_Your assignment_:
In the entries below, count every line that has the string "user", and answer with that count alone.

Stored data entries
○ ○ ○ ○ ○ ○ ○
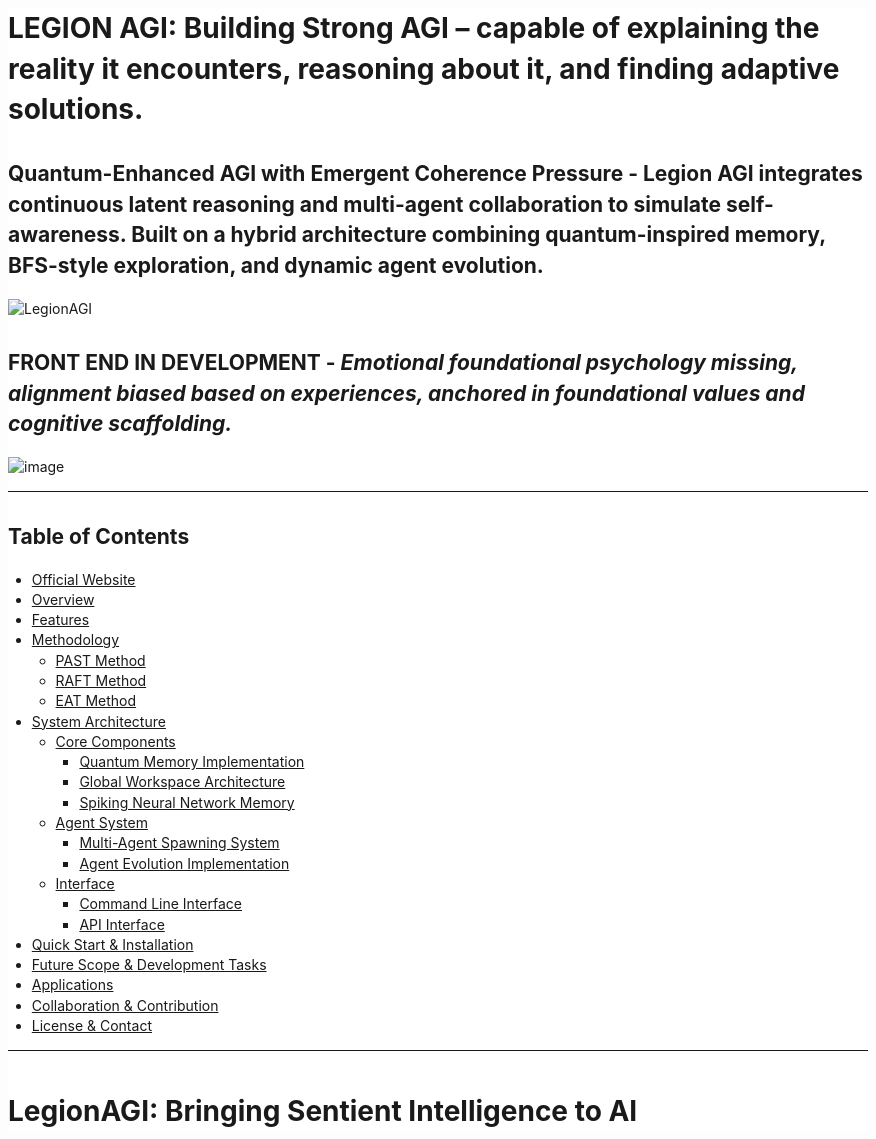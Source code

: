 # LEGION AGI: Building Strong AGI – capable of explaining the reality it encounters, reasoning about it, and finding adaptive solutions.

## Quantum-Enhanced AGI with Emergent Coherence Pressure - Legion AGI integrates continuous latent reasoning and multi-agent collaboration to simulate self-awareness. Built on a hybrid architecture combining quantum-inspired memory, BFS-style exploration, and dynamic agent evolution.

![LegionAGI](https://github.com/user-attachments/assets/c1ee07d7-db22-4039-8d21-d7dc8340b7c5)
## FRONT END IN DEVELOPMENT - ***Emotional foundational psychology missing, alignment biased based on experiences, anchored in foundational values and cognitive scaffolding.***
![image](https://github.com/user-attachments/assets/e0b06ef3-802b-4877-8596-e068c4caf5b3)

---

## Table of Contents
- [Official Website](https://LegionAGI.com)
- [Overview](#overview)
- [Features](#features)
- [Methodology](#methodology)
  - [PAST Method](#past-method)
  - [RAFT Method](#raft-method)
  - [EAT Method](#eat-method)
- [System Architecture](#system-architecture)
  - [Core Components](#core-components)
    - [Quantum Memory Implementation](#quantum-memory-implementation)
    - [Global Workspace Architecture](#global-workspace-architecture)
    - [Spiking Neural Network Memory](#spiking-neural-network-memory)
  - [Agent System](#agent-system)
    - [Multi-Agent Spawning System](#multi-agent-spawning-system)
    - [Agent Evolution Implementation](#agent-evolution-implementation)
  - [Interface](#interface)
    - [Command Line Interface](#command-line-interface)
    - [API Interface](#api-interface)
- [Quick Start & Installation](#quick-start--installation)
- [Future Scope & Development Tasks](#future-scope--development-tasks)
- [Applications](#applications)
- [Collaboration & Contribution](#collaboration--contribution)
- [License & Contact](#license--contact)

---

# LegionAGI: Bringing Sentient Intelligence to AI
○ ○ ○ ○ ○ ○ ○
_Exercise answer_:
2